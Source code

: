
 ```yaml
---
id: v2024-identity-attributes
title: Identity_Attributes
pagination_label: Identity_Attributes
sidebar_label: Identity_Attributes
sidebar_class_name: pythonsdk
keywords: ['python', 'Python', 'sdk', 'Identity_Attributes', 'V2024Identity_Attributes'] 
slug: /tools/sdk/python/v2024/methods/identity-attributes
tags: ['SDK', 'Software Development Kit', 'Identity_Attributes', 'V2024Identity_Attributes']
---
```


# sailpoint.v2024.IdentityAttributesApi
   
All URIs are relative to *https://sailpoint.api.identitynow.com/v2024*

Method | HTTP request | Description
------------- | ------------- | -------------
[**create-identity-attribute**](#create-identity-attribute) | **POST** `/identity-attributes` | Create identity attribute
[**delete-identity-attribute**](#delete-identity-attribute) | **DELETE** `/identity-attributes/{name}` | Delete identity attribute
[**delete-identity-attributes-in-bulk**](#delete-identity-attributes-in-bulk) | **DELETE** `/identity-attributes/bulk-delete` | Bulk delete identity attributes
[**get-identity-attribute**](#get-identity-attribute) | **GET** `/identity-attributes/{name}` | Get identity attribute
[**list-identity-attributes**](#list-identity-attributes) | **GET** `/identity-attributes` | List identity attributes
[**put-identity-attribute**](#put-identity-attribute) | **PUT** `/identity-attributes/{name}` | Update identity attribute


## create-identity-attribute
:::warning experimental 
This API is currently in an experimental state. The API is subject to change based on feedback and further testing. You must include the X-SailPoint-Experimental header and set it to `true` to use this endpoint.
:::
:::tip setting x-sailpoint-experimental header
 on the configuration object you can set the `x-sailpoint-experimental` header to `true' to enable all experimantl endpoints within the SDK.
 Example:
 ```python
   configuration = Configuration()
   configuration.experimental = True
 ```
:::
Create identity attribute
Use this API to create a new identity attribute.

-*-*-

What needs to be done: Produce an exact copy of the entries above.

Solution below:
Source code

:
 ```yaml
---
id: v2024-identity-attributes
title: Identity_Attributes
pagination_label: Identity_Attributes
sidebar_label: Identity_Attributes
sidebar_class_name: pythonsdk
keywords: ['python', 'Python', 'sdk', 'Identity_Attributes', 'V2024Identity_Attributes'] 
slug: /tools/sdk/python/v2024/methods/identity-attributes
tags: ['SDK', 'Software Development Kit', 'Identity_Attributes', 'V2024Identity_Attributes']
---
```


# sailpoint.v2024.IdentityAttributesApi
   
All URIs are relative to *https://sailpoint.api.identitynow.com/v2024*

Method | HTTP request | Description
------------- | ------------- | -------------
[**create-identity-attribute**](#create-identity-attribute) | **POST** `/identity-attributes` | Create identity attribute
[**delete-identity-attribute**](#delete-identity-attribute) | **DELETE** `/identity-attributes/{name}` | Delete identity attribute
[**delete-identity-attributes-in-bulk**](#delete-identity-attributes-in-bulk) | **DELETE** `/identity-attributes/bulk-delete` | Bulk delete identity attributes
[**get-identity-attribute**](#get-identity-attribute) | **GET** `/identity-attributes/{name}` | Get identity attribute
[**list-identity-attributes**](#list-identity-attributes) | **GET** `/identity-attributes` | List identity attributes
[**put-identity-attribute**](#put-identity-attribute) | **PUT** `/identity-attributes/{name}` | Update identity attribute


## create-identity-attribute
:::warning experimental 
This API is currently in an experimental state. The API is subject to change based on feedback and further testing. You must include the X-SailPoint-Experimental header and set it to `true` to use this endpoint.
:::
:::tip setting x-sailpoint-experimental header
 on the configuration object you can set the `x-sailpoint-experimental` header to `true' to enable all experimantl endpoints within the SDK.
 Example:
 ```python
   configuration = Configuration()
   configuration.experimental = True
 ```
:::
Create identity attribute
Use this API to create a new identity attribute.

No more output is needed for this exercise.